[Assigned task]
The entries below contain a stretch that opens with the line containing "или GitHub Actions." and closes with the line containing "Для выполнения следующих"; set down that stretch exactly, both ends included, and nothing else.

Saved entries

━━━

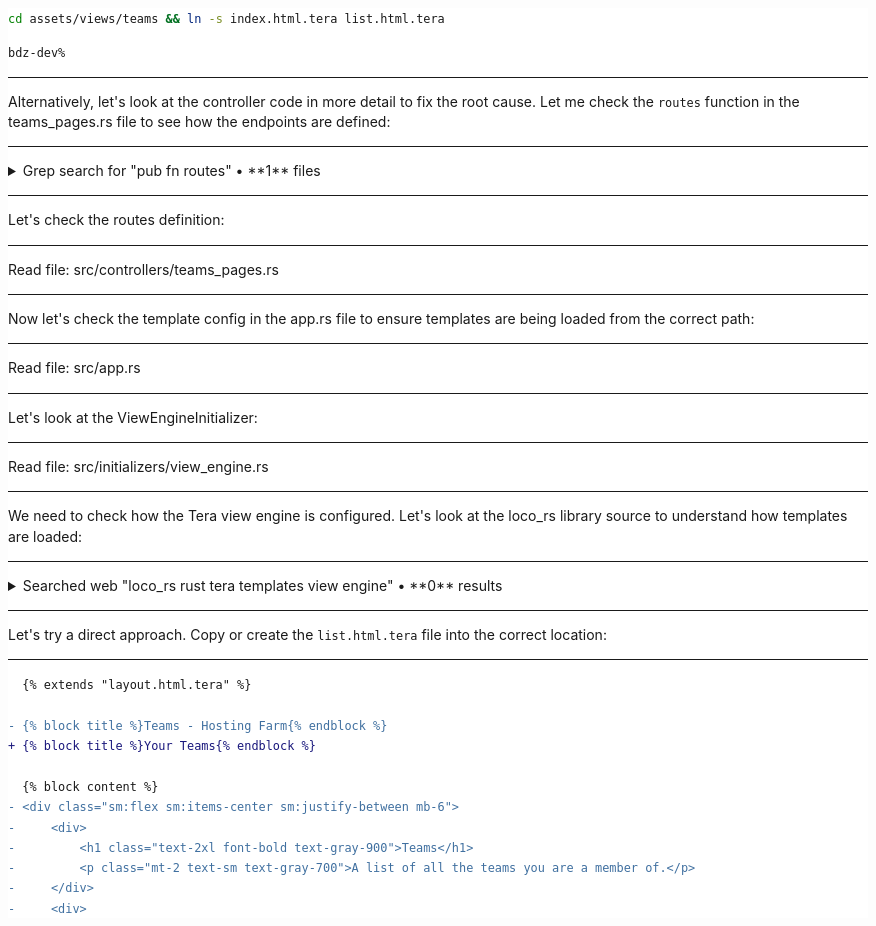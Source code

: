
 ```bash
cd assets/views/teams && ln -s index.html.tera list.html.tera
```

```
bdz-dev% 

```

---

Alternatively, let's look at the controller code in more detail to fix the root cause. Let me check the `routes` function in the teams_pages.rs file to see how the endpoints are defined:

---

<details><summary>Grep search for "pub fn routes" • **1** files</summary></details>

---

Let's check the routes definition:

---

Read file: src/controllers/teams_pages.rs

---

Now let's check the template config in the app.rs file to ensure templates are being loaded from the correct path:

---

Read file: src/app.rs

---

Let's look at the ViewEngineInitializer:

---

Read file: src/initializers/view_engine.rs

---

We need to check how the Tera view engine is configured. Let's look at the loco_rs library source to understand how templates are loaded:

---

<details><summary>Searched web "loco_rs rust tera templates view engine" • **0** results</summary></details>

---

Let's try a direct approach. Copy or create the `list.html.tera` file into the correct location:

---

```diff
  {% extends "layout.html.tera" %}
  
- {% block title %}Teams - Hosting Farm{% endblock %}
+ {% block title %}Your Teams{% endblock %}
  
  {% block content %}
- <div class="sm:flex sm:items-center sm:justify-between mb-6">
-     <div>
-         <h1 class="text-2xl font-bold text-gray-900">Teams</h1>
-         <p class="mt-2 text-sm text-gray-700">A list of all the teams you are a member of.</p>
-     </div>
-     <div>
```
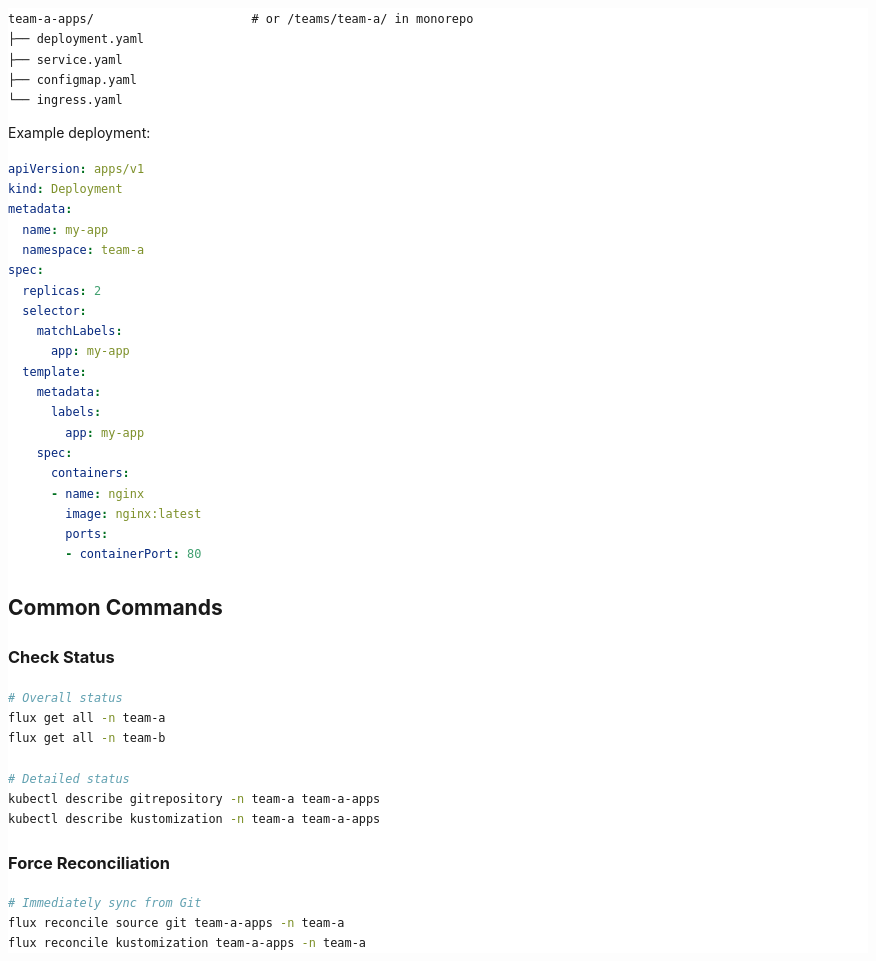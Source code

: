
 ```
team-a-apps/                      # or /teams/team-a/ in monorepo
├── deployment.yaml
├── service.yaml
├── configmap.yaml
└── ingress.yaml
```

Example deployment:

```yaml
apiVersion: apps/v1
kind: Deployment
metadata:
  name: my-app
  namespace: team-a
spec:
  replicas: 2
  selector:
    matchLabels:
      app: my-app
  template:
    metadata:
      labels:
        app: my-app
    spec:
      containers:
      - name: nginx
        image: nginx:latest
        ports:
        - containerPort: 80
```

## Common Commands

### Check Status

```bash
# Overall status
flux get all -n team-a
flux get all -n team-b

# Detailed status
kubectl describe gitrepository -n team-a team-a-apps
kubectl describe kustomization -n team-a team-a-apps
```

### Force Reconciliation

```bash
# Immediately sync from Git
flux reconcile source git team-a-apps -n team-a
flux reconcile kustomization team-a-apps -n team-a
```
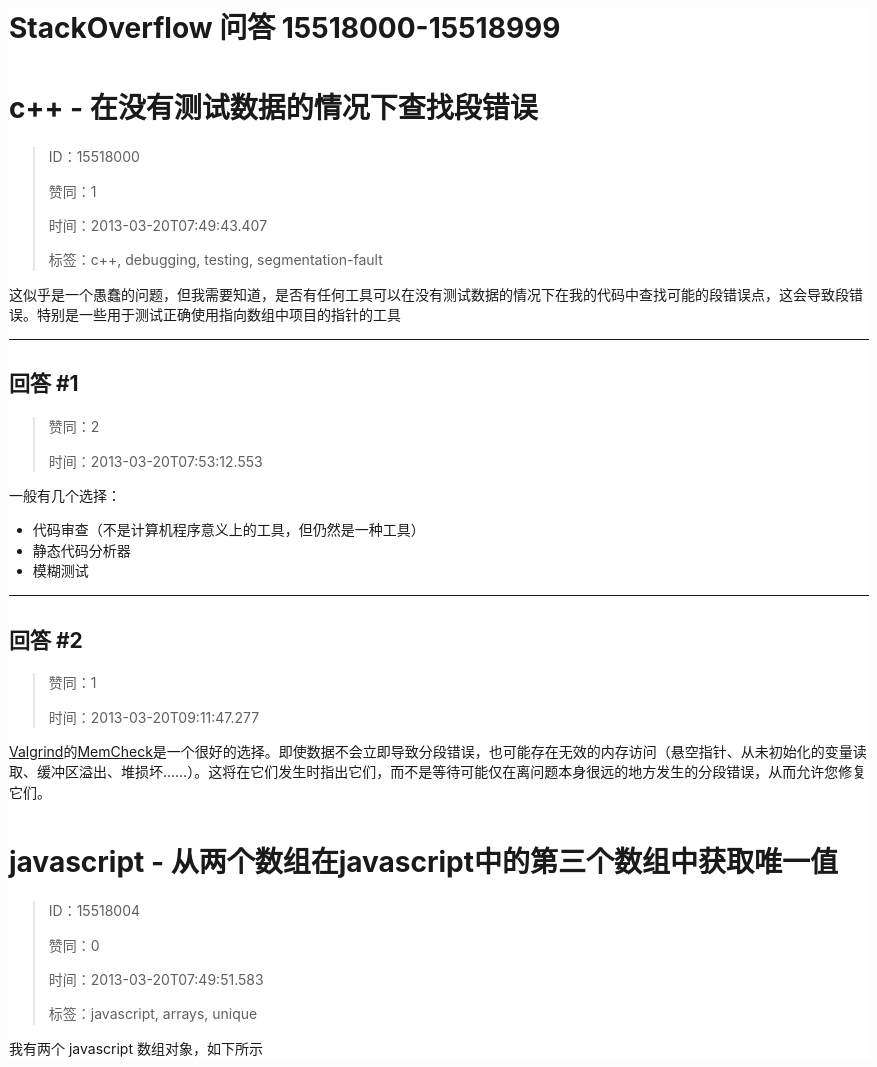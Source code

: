 # StackOverflow 问答 15518000-15518999

# c++ - 在没有测试数据的情况下查找段错误

> ID：15518000
> 
> 赞同：1
> 
> 时间：2013-03-20T07:49:43.407
> 
> 标签：c++, debugging, testing, segmentation-fault

这似乎是一个愚蠢的问题，但我需要知道，是否有任何工具可以在没有测试数据的情况下在我的代码中查找可能的段错误点，这会导致段错误。特别是一些用于测试正确使用指向数组中项目的指针的工具

* * *

## 回答 #1

> 赞同：2
> 
> 时间：2013-03-20T07:53:12.553

一般有几个选择：

*   代码审查（不是计算机程序意义上的工具，但仍然是一种工具）
*   静态代码分析器
*   模糊测试

* * *

## 回答 #2

> 赞同：1
> 
> 时间：2013-03-20T09:11:47.277

[Valgrind](http://valgrind.org/)的[MemCheck](http://valgrind.org/info/tools.html#memcheck)是一个很好的选择。即使数据不会立即导致分段错误，也可能存在无效的内存访问（悬空指针、从未初始化的变量读取、缓冲区溢出、堆损坏……）。这将在它们发生时指出它们，而不是等待可能仅在离问题本身很远的地方发生的分段错误，从而允许您修复它们。

# javascript - 从两个数组在javascript中的第三个数组中获取唯一值

> ID：15518004
> 
> 赞同：0
> 
> 时间：2013-03-20T07:49:51.583
> 
> 标签：javascript, arrays, unique

我有两个 javascript 数组对象，如下所示
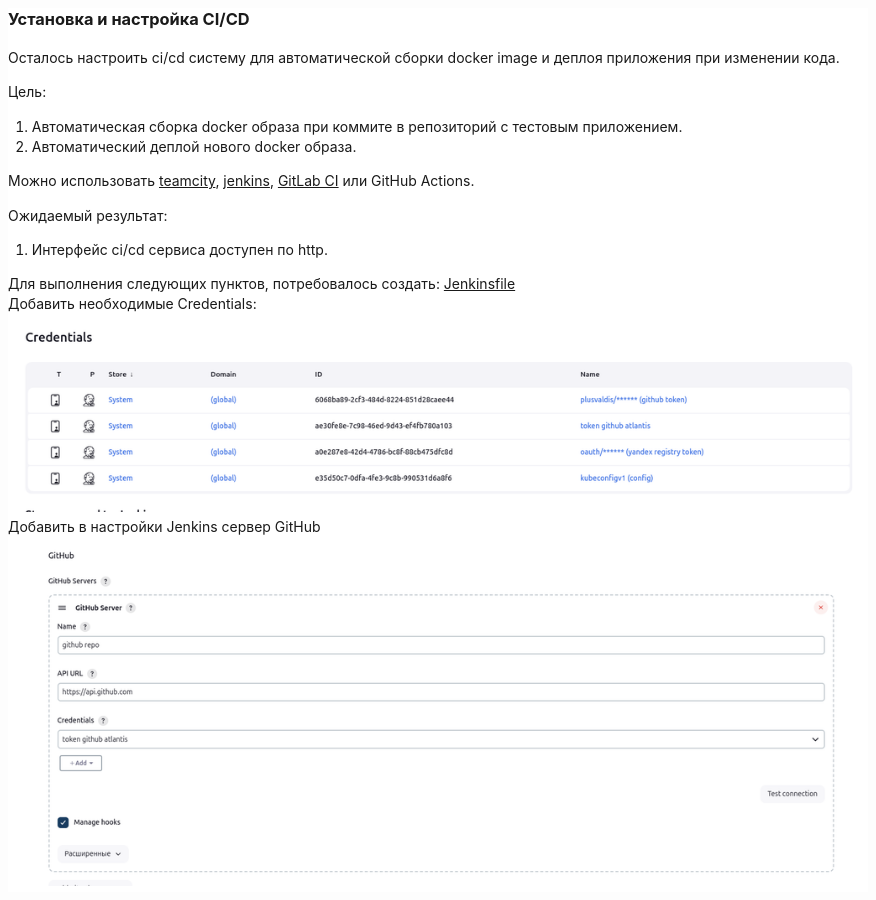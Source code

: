 ### Установка и настройка CI/CD

Осталось настроить ci/cd систему для автоматической сборки docker image и деплоя приложения при изменении кода.

Цель:

1. Автоматическая сборка docker образа при коммите в репозиторий с тестовым приложением.
2. Автоматический деплой нового docker образа.

Можно использовать [teamcity](https://www.jetbrains.com/ru-ru/teamcity/), [jenkins](https://www.jenkins.io/), [GitLab CI](https://about.gitlab.com/stages-devops-lifecycle/continuous-integration/) или GitHub Actions.

Ожидаемый результат:

1. Интерфейс ci/cd сервиса доступен по http.  

Для выполнения следующих пунктов, потребовалось создать:
[Jenkinsfile](https://github.com/plusvaldis/simple-nginx-dev/blob/main/Jenkinsfile "Jenkinsfile")  
Добавить необходимые Credentials:
![cred](https://github.com/plusvaldis/devops-diplom-yandexcloud/blob/main/images/cred.png)  
Добавить в настройки Jenkins сервер GitHub  
![githubauth](https://github.com/plusvaldis/devops-diplom-yandexcloud/blob/main/images/githubauth.png)  
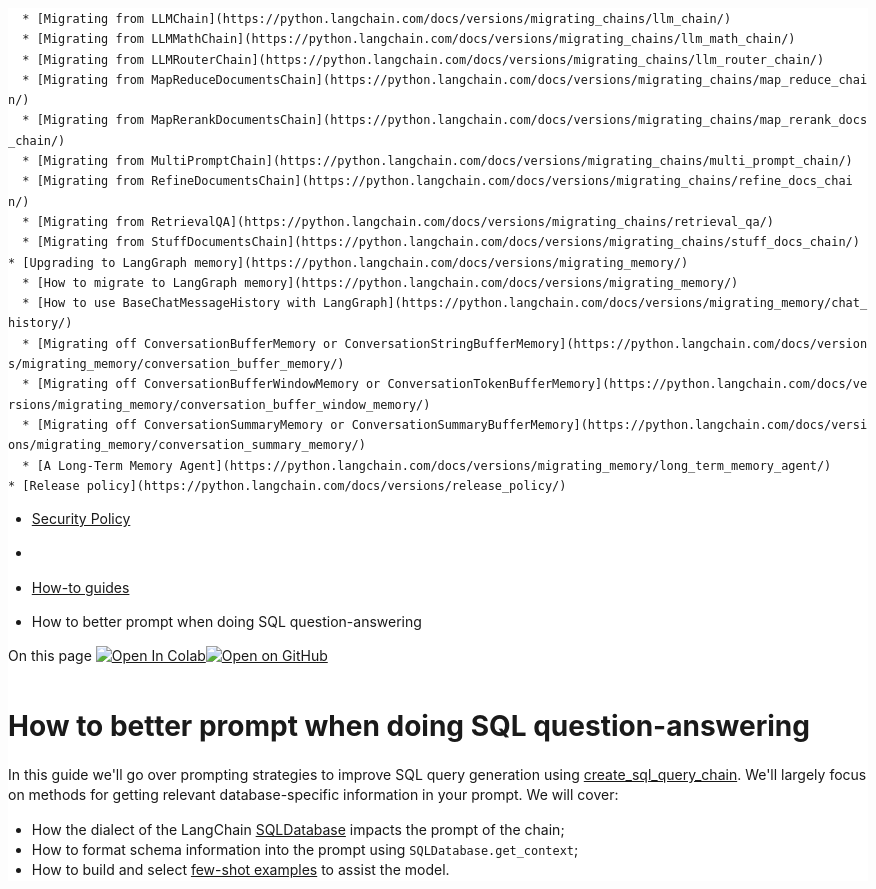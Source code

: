      * [Migrating from LLMChain](https://python.langchain.com/docs/versions/migrating_chains/llm_chain/)
      * [Migrating from LLMMathChain](https://python.langchain.com/docs/versions/migrating_chains/llm_math_chain/)
      * [Migrating from LLMRouterChain](https://python.langchain.com/docs/versions/migrating_chains/llm_router_chain/)
      * [Migrating from MapReduceDocumentsChain](https://python.langchain.com/docs/versions/migrating_chains/map_reduce_chain/)
      * [Migrating from MapRerankDocumentsChain](https://python.langchain.com/docs/versions/migrating_chains/map_rerank_docs_chain/)
      * [Migrating from MultiPromptChain](https://python.langchain.com/docs/versions/migrating_chains/multi_prompt_chain/)
      * [Migrating from RefineDocumentsChain](https://python.langchain.com/docs/versions/migrating_chains/refine_docs_chain/)
      * [Migrating from RetrievalQA](https://python.langchain.com/docs/versions/migrating_chains/retrieval_qa/)
      * [Migrating from StuffDocumentsChain](https://python.langchain.com/docs/versions/migrating_chains/stuff_docs_chain/)
    * [Upgrading to LangGraph memory](https://python.langchain.com/docs/versions/migrating_memory/)
      * [How to migrate to LangGraph memory](https://python.langchain.com/docs/versions/migrating_memory/)
      * [How to use BaseChatMessageHistory with LangGraph](https://python.langchain.com/docs/versions/migrating_memory/chat_history/)
      * [Migrating off ConversationBufferMemory or ConversationStringBufferMemory](https://python.langchain.com/docs/versions/migrating_memory/conversation_buffer_memory/)
      * [Migrating off ConversationBufferWindowMemory or ConversationTokenBufferMemory](https://python.langchain.com/docs/versions/migrating_memory/conversation_buffer_window_memory/)
      * [Migrating off ConversationSummaryMemory or ConversationSummaryBufferMemory](https://python.langchain.com/docs/versions/migrating_memory/conversation_summary_memory/)
      * [A Long-Term Memory Agent](https://python.langchain.com/docs/versions/migrating_memory/long_term_memory_agent/)
    * [Release policy](https://python.langchain.com/docs/versions/release_policy/)
  * [Security Policy](https://python.langchain.com/docs/security/)


  * [](https://python.langchain.com/)
  * [How-to guides](https://python.langchain.com/docs/how_to/)
  * How to better prompt when doing SQL question-answering


On this page
[![Open In Colab](https://colab.research.google.com/assets/colab-badge.svg)](https://colab.research.google.com/github/langchain-ai/langchain/blob/master/docs/docs/how_to/sql_prompting.ipynb)[![Open on GitHub](https://img.shields.io/badge/Open%20on%20GitHub-grey?logo=github&logoColor=white)](https://github.com/langchain-ai/langchain/blob/master/docs/docs/how_to/sql_prompting.ipynb)
# How to better prompt when doing SQL question-answering
In this guide we'll go over prompting strategies to improve SQL query generation using [create_sql_query_chain](https://python.langchain.com/api_reference/langchain/chains/langchain.chains.sql_database.query.create_sql_query_chain.html). We'll largely focus on methods for getting relevant database-specific information in your prompt.
We will cover:
  * How the dialect of the LangChain [SQLDatabase](https://python.langchain.com/api_reference/community/utilities/langchain_community.utilities.sql_database.SQLDatabase.html) impacts the prompt of the chain;
  * How to format schema information into the prompt using `SQLDatabase.get_context`;
  * How to build and select [few-shot examples](https://python.langchain.com/docs/concepts/few_shot_prompting/) to assist the model.
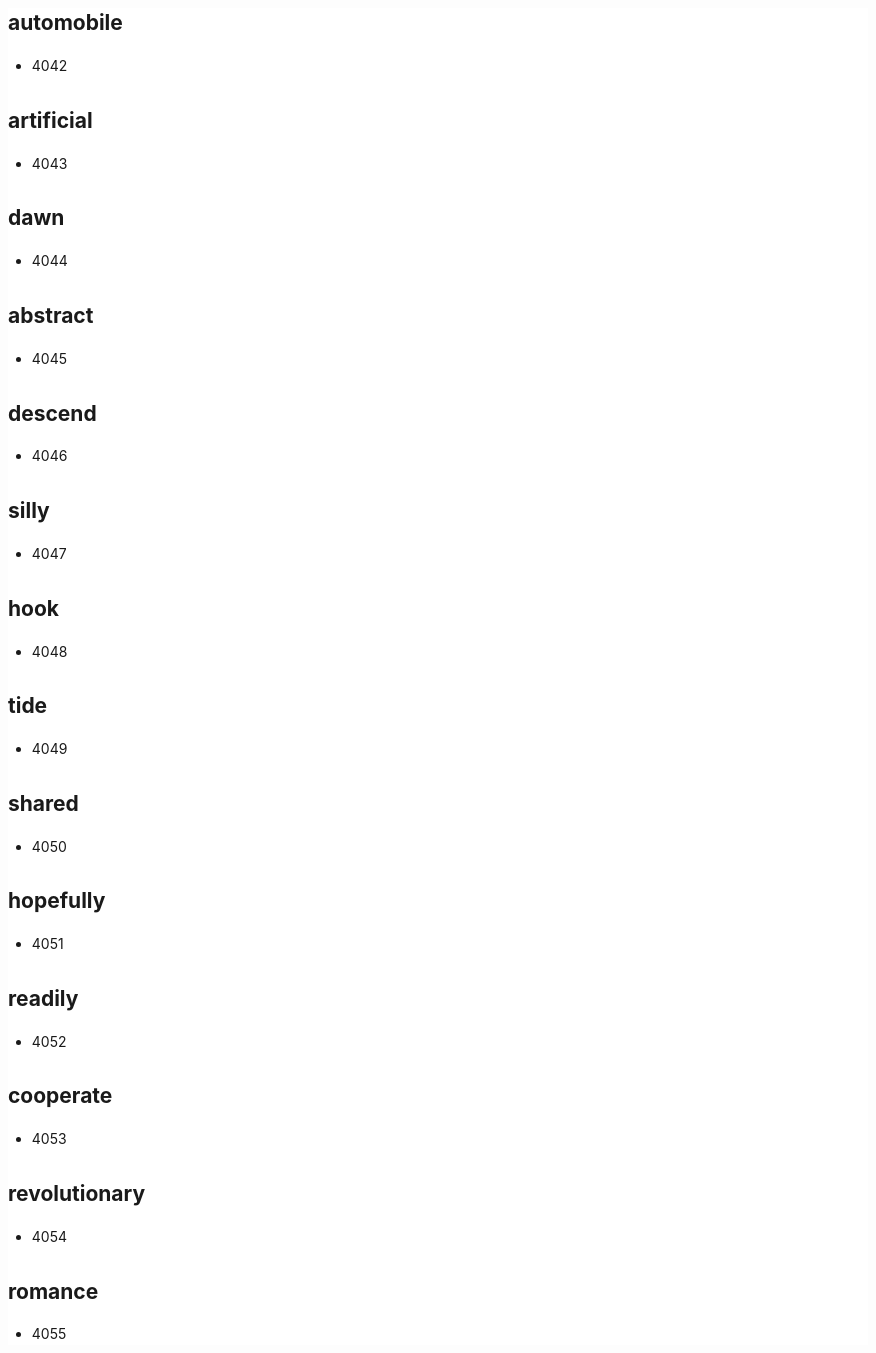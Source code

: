 ## automobile
* 4042

## artificial
* 4043

## dawn
* 4044

## abstract
* 4045

## descend
* 4046

## silly
* 4047

## hook
* 4048

## tide
* 4049

## shared
* 4050

## hopefully
* 4051

## readily
* 4052

## cooperate
* 4053

## revolutionary
* 4054

## romance
* 4055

━━━

[Task result]
Можно использовать [teamcity](https://www.jetbrains.com/ru-ru/teamcity/), [jenkins](https://www.jenkins.io/), [GitLab CI](https://about.gitlab.com/stages-devops-lifecycle/continuous-integration/) или GitHub Actions.

Ожидаемый результат:

1. Интерфейс ci/cd сервиса доступен по http.  

Для выполнения следующих пунктов, потребовалось создать:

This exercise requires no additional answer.